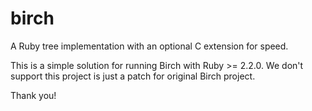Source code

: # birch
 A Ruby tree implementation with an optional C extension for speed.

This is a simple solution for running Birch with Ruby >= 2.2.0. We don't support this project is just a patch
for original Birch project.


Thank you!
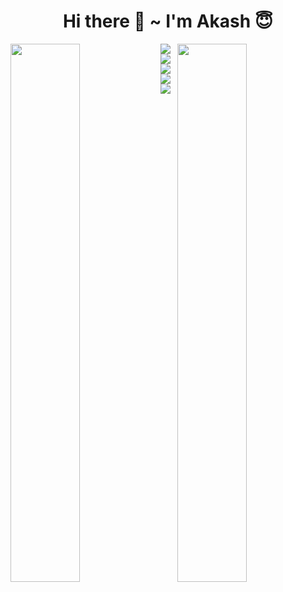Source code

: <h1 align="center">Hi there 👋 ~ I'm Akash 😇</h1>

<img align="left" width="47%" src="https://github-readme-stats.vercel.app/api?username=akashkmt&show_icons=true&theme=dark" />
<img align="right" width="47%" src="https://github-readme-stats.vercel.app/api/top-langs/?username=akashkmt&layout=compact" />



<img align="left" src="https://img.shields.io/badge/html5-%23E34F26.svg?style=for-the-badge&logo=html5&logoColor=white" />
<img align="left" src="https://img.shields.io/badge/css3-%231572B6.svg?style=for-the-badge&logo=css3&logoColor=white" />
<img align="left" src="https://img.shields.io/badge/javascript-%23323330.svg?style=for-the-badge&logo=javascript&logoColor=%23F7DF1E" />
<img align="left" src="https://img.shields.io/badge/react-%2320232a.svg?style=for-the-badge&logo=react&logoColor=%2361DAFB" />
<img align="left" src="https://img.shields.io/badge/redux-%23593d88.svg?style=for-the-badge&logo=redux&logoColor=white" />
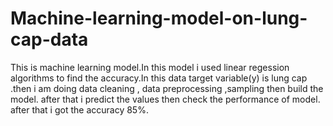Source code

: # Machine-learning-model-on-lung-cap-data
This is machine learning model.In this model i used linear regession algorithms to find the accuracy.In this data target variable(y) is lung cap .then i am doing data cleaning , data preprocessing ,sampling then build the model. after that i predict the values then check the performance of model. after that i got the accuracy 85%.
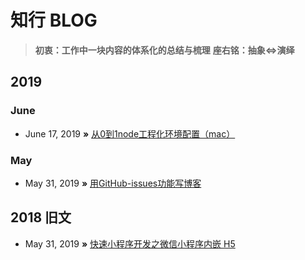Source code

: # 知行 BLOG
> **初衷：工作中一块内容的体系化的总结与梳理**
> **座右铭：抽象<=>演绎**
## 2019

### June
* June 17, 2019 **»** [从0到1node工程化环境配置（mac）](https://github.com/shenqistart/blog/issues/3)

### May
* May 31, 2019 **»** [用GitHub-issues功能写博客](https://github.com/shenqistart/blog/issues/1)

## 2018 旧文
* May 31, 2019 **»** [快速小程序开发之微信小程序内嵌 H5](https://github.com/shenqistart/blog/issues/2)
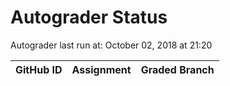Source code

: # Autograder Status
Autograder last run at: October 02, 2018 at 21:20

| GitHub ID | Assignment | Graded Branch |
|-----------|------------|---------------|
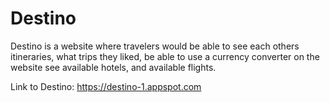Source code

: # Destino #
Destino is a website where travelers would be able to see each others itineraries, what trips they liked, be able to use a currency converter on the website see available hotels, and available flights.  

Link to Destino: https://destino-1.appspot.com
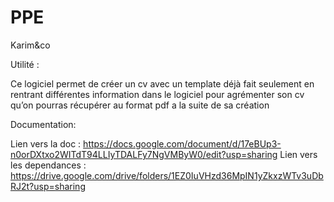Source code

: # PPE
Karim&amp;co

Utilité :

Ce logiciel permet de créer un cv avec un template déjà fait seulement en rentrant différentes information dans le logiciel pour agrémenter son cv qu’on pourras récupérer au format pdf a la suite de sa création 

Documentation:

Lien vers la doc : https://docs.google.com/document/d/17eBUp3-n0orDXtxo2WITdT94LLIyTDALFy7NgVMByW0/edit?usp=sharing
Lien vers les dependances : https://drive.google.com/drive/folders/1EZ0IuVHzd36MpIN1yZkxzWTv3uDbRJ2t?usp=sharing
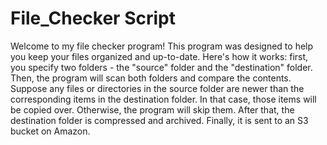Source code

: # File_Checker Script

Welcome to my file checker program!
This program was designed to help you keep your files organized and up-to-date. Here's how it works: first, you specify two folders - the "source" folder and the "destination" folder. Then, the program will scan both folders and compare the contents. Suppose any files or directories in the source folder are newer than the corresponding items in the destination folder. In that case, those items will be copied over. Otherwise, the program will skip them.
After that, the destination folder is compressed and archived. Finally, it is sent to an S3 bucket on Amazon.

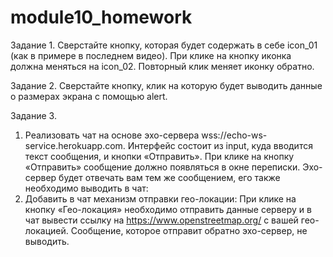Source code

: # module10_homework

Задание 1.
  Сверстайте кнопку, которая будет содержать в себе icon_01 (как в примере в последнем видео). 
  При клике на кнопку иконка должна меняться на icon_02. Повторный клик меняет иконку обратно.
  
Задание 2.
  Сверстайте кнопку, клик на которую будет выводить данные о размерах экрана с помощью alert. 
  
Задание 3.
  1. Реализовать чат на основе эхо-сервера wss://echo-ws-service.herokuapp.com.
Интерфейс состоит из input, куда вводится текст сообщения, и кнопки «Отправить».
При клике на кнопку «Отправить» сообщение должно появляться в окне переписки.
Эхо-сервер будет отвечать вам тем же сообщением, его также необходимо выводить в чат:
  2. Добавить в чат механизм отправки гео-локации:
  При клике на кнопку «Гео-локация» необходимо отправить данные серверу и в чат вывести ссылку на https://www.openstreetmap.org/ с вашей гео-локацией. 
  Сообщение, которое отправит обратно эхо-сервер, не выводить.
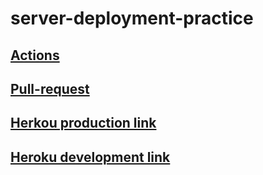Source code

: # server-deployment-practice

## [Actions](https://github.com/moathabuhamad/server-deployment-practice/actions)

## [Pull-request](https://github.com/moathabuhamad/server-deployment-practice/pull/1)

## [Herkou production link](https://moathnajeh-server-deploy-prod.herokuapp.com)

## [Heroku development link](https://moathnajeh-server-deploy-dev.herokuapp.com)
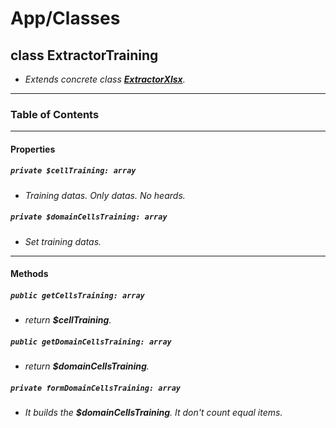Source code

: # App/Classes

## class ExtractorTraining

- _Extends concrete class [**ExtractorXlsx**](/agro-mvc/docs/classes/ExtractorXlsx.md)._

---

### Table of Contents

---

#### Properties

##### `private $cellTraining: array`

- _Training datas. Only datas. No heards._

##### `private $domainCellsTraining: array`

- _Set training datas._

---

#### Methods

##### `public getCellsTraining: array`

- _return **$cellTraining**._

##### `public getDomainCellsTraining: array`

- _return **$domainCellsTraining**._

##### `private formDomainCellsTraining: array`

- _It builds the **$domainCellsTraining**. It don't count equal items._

* * *

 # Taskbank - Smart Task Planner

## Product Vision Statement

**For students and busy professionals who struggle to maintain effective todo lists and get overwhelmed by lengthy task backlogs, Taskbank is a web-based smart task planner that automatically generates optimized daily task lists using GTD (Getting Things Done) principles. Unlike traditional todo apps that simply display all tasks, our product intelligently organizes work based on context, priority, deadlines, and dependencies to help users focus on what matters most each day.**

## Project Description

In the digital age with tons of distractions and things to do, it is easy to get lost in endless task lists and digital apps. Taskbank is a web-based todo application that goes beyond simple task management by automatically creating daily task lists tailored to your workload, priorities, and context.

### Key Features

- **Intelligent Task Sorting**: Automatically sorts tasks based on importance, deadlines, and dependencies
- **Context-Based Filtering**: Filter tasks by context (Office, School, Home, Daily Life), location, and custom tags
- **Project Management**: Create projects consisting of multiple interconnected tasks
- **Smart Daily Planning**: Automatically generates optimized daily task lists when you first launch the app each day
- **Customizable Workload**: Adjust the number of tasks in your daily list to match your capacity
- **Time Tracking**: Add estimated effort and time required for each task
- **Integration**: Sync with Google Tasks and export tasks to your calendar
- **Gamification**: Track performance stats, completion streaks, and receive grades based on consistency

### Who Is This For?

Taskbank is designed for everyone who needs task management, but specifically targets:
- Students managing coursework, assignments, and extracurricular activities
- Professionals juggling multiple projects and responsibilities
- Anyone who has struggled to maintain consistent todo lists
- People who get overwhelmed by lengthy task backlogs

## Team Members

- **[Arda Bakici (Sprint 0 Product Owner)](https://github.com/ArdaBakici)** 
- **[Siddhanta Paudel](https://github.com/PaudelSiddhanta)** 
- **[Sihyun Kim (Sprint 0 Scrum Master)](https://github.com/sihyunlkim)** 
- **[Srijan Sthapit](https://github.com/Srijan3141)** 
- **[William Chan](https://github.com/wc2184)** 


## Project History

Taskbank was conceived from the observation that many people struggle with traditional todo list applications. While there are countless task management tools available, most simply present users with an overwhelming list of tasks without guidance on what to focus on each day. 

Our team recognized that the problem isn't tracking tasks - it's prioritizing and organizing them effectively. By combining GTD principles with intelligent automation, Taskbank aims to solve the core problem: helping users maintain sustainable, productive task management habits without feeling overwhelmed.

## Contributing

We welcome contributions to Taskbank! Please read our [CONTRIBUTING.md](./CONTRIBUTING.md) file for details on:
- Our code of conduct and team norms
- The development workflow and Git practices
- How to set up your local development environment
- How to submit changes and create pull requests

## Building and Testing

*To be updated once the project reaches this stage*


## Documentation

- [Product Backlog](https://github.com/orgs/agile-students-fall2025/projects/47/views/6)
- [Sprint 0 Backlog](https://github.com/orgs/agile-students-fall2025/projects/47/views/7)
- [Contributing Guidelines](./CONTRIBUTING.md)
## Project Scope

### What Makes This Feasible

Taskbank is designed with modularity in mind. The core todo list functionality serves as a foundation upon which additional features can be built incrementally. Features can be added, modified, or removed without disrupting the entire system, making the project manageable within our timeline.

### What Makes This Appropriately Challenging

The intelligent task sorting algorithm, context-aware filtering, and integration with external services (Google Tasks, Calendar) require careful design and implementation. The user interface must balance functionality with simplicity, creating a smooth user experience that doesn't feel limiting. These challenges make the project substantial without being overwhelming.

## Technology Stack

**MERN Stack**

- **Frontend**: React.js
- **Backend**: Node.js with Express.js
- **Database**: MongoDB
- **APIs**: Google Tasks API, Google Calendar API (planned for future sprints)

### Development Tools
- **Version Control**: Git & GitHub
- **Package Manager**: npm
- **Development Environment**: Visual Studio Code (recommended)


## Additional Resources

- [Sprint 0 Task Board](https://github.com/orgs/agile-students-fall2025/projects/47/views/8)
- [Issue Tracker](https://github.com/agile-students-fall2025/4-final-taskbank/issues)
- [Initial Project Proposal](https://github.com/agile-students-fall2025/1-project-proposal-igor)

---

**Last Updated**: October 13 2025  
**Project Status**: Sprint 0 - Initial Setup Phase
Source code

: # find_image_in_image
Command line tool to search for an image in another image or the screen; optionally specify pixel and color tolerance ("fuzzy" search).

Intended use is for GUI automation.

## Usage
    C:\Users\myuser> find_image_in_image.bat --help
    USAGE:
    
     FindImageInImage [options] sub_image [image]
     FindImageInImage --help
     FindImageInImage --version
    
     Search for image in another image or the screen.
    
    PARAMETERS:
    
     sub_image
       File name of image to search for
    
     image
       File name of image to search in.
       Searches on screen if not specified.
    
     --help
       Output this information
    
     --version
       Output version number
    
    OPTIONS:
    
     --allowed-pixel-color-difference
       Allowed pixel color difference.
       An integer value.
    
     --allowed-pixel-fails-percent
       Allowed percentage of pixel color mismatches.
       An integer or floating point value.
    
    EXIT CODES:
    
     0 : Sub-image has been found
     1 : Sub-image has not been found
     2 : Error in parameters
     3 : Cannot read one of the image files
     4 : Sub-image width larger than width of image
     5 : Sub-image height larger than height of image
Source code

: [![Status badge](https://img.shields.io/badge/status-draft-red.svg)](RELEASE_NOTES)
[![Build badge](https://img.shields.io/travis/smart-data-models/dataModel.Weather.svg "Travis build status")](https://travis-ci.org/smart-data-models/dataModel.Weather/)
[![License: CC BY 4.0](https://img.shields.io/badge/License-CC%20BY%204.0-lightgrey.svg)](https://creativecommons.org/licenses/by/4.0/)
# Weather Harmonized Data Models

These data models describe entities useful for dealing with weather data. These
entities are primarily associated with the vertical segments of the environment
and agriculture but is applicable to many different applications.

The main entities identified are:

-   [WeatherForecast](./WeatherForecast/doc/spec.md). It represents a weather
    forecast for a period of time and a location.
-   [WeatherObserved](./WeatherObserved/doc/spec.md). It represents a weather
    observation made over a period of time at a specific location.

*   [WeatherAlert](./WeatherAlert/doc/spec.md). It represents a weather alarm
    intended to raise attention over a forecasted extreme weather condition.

**WHAT THE EXERCISE ASKS:** The word "traditional" appears in some of the lines above. Copy those lines.

**WRITTEN REPLY:**
**For students and busy professionals who struggle to maintain effective todo lists and get overwhelmed by lengthy task backlogs, Taskbank is a web-based smart task planner that automatically generates optimized daily task lists using GTD (Getting Things Done) principles. Unlike traditional todo apps that simply display all tasks, our product intelligently organizes work based on context, priority, deadlines, and dependencies to help users focus on what matters most each day.**
Taskbank was conceived from the observation that many people struggle with traditional todo list applications. While there are countless task management tools available, most simply present users with an overwhelming list of tasks without guidance on what to focus on each day. 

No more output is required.